» Problem details
Set down all of the records below exactly, please, omitting the images.

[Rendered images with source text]
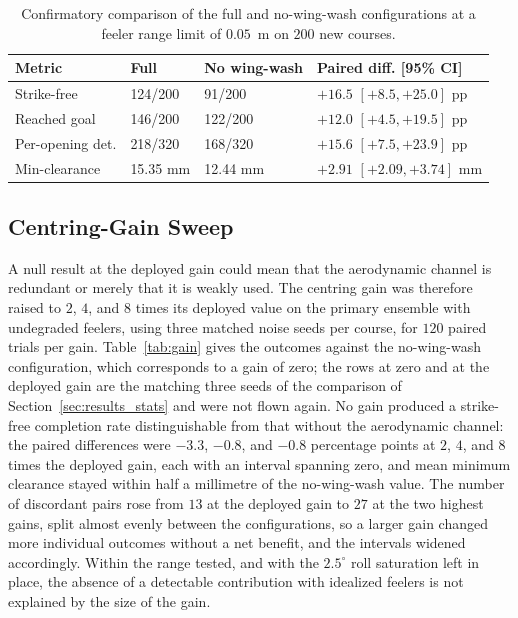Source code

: \documentclass[final,5p,times]{elsarticle}
\begin{document}
\begin{table}[t]
\centering
\caption{Confirmatory comparison of the full and no-wing-wash configurations at a feeler range limit of $0.05$~m on $200$ new courses.}
\label{tab:confirm}
\footnotesize\setlength{\tabcolsep}{3pt}
\begin{tabular*}{\columnwidth}{@{\extracolsep{\fill}}llll@{}}
\toprule
Metric & Full & No wing-wash & Paired diff. [95\% CI] \\
\midrule
Strike-free & 124/200 & 91/200 & $+16.5$ $[+8.5, +25.0]$ pp \\
Reached goal & 146/200 & 122/200 & $+12.0$ $[+4.5, +19.5]$ pp \\
Per-opening det. & 218/320 & 168/320 & $+15.6$ $[+7.5, +23.9]$ pp \\
Min-clearance & 15.35 mm & 12.44 mm & $+2.91$ $[+2.09, +3.74]$ mm \\
\bottomrule
\end{tabular*}
\end{table}

\subsection{Centring-Gain Sweep}
\label{sec:results_gain}

A null result at the deployed gain could mean that the aerodynamic channel is redundant or merely that it is weakly used. The centring gain was therefore raised to $2$, $4$, and $8$ times its deployed value on the primary ensemble with undegraded feelers, using three matched noise seeds per course, for $120$ paired trials per gain. Table~\ref{tab:gain} gives the outcomes against the no-wing-wash configuration, which corresponds to a gain of zero; the rows at zero and at the deployed gain are the matching three seeds of the comparison of Section~\ref{sec:results_stats} and were not flown again. No gain produced a strike-free completion rate distinguishable from that without the aerodynamic channel: the paired differences were $-3.3$, $-0.8$, and $-0.8$ percentage points at $2$, $4$, and $8$ times the deployed gain, each with an interval spanning zero, and mean minimum clearance stayed within half a millimetre of the no-wing-wash value. The number of discordant pairs rose from $13$ at the deployed gain to $27$ at the two highest gains, split almost evenly between the configurations, so a larger gain changed more individual outcomes without a net benefit, and the intervals widened accordingly. Within the range tested, and with the $2.5^\circ$ roll saturation left in place, the absence of a detectable contribution with idealized feelers is not explained by the size of the gain.
\end{document}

» Answer below
Source code

: \documentclass[final,5p,times]{elsarticle}
\begin{document}
\begin{table}[t]
\centering
\caption{Confirmatory comparison of the full and no-wing-wash configurations at a feeler range limit of $0.05$~m on $200$ new courses.}
\label{tab:confirm}
\footnotesize\setlength{\tabcolsep}{3pt}
\begin{tabular*}{\columnwidth}{@{\extracolsep{\fill}}llll@{}}
\toprule
Metric & Full & No wing-wash & Paired diff. [95\% CI] \\
\midrule
Strike-free & 124/200 & 91/200 & $+16.5$ $[+8.5, +25.0]$ pp \\
Reached goal & 146/200 & 122/200 & $+12.0$ $[+4.5, +19.5]$ pp \\
Per-opening det. & 218/320 & 168/320 & $+15.6$ $[+7.5, +23.9]$ pp \\
Min-clearance & 15.35 mm & 12.44 mm & $+2.91$ $[+2.09, +3.74]$ mm \\
\bottomrule
\end{tabular*}
\end{table}

\subsection{Centring-Gain Sweep}
\label{sec:results_gain}

A null result at the deployed gain could mean that the aerodynamic channel is redundant or merely that it is weakly used. The centring gain was therefore raised to $2$, $4$, and $8$ times its deployed value on the primary ensemble with undegraded feelers, using three matched noise seeds per course, for $120$ paired trials per gain. Table~\ref{tab:gain} gives the outcomes against the no-wing-wash configuration, which corresponds to a gain of zero; the rows at zero and at the deployed gain are the matching three seeds of the comparison of Section~\ref{sec:results_stats} and were not flown again. No gain produced a strike-free completion rate distinguishable from that without the aerodynamic channel: the paired differences were $-3.3$, $-0.8$, and $-0.8$ percentage points at $2$, $4$, and $8$ times the deployed gain, each with an interval spanning zero, and mean minimum clearance stayed within half a millimetre of the no-wing-wash value. The number of discordant pairs rose from $13$ at the deployed gain to $27$ at the two highest gains, split almost evenly between the configurations, so a larger gain changed more individual outcomes without a net benefit, and the intervals widened accordingly. Within the range tested, and with the $2.5^\circ$ roll saturation left in place, the absence of a detectable contribution with idealized feelers is not explained by the size of the gain.
\end{document}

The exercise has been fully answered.